To install gcc, I ran:

# pkgin install gcc-compiler-4.5.2 gcc-runtime-4.5.2 gcc-tools-0

Similarly, I installed gmake and automake:

# pkgin install gmake automake

When I ran ./configure for sysbench, I got hit with errors of the form

../libtool: line 838: X--tag=CC: command not found 
../libtool: line 871: libtool: ignoring unknown tag : command not found 
../libtool: line 838: X--mode=link: command not found
etc

A quick Google search revealed this life-saving blog post which made things work. So first of all I ran ./autogen.sh, got hit with more errors, and edited configure.ac per the blog post -- basically I commented out this line in configure.ac:

#AC_PROG_LIBTOOL

And added this line:

AC_PROG_RANLIB

Now running ./autogen.sh produces no errors.

At this point I was ready to run ./configure again. However, if you want to run sysbench against a MySQL server, you need to specify MySQL header and library files when you run ./configure. This also means that you need to install some MySQL client package in order to satisfy those dependencies. If you install sysbench on a Joyent Percona SmartMachines, those packages are already there. On a plain SmartOS machine, you need to run:

# pkgin install mysql-client-5.0.92

At this point, on a Percona SmartMachine you have MySQL header files in /opt/local/include/mysql and MySQL libraries in /local/lib. On a vanilla SmartOS machine, the MySQL header files are in /opt/local/include/mysql and the MySQL libraries are in /opt/local/lib/mysql. So the configure command line will be as follows.

On a Percona SmartMachine:

# ./configure --with-mysql-includes=/opt/local/include/mysql --with-mysql-libs=/local/lib/

On a vanilla SmartOS machine where you installed mysql-client:

# ./configure --with-mysql-includes=/opt/local/include/mysql --with-mysql-libs=/opt/local/lib/mysql

Now you're ready to run the usual commands:

# make; make install

If everything goes well, the sysbench binary will be in /usr/local/bin. That directory is not in the default PATH on SmartOS, so you need to add it to your PATH environment variable in .bashrc or .bash_profile.
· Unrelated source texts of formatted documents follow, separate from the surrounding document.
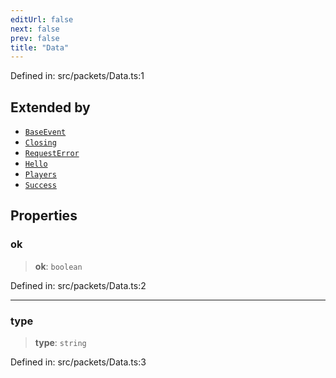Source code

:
 ```yaml
---
editUrl: false
next: false
prev: false
title: "Data"
---
```


Defined in: src/packets/Data.ts:1

## Extended by

- [`BaseEvent`](/ReconnectedChat/interfaces/baseevent/)
- [`Closing`](/ReconnectedChat/interfaces/closing/)
- [`RequestError`](/ReconnectedChat/interfaces/requesterror/)
- [`Hello`](/ReconnectedChat/interfaces/hello/)
- [`Players`](/ReconnectedChat/interfaces/players/)
- [`Success`](/ReconnectedChat/interfaces/success/)

## Properties

### ok

> **ok**: `boolean`

Defined in: src/packets/Data.ts:2

***

### type

> **type**: `string`

Defined in: src/packets/Data.ts:3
On a vanilla SmartOS machine, I also had issues when trying to run the sysbench tool -- I got an error message of the type 'ld.so.1: sysbench: fatal: libmysqlclient.so.18: open failed: No such file or directory'

To get past this, I had to do two things: 

1) Add "export LD_LIBRARY_PATH=/opt/local/lib/mysql" to .bashrc

2) symlink from the existing shared library file libmysqlclient.so.15 to libmysqlclient.so.18:

# ln -s /opt/local/lib/mysql/libmysqlclient.so.15 /opt/local/lib/mysql/libmysqlclient.so.18

If you've followed along this far, you reward is that you'll finally be able to run syblog post on 'DROP TABLE and stalls'sbench with no errors.

Running sysbench

It is recommended that you run sysbench from a remote host against your MySQL server, so that no resources on the server get taken by sysbench itself. I used two phases in my sysbench tests: a prepare phase, where the table I tested against was created by sysbench, and the proper load testing phase. For the prepare phase, I ran:

# sysbench --test=oltp --mysql-host=remotehost --mysql-user=mydbadmin --mysql-db=mydb --mysql-password=mypass --mysql-table-engine=innodb --oltp-table-size=1000000 --oltp-table-name=millionRowsA prepare

where
  • remotehost is the host running MySQL server
  • mydb is a database I created on the MySQL server
  • mydbadmin/mypass are the user name and password for a user which I granted all permissions for on the mydb database (with a MySQL statement like "GRANT ALL ON mydb.* TO 'mydbadmin'@'remoteip' IDENTIFIED BY 'mypass'" where remoteip is the IP address of the host I was running sysbench from)
This command will create a table called millionRowsA with 1 million rows, using InnoDB as the storage engine.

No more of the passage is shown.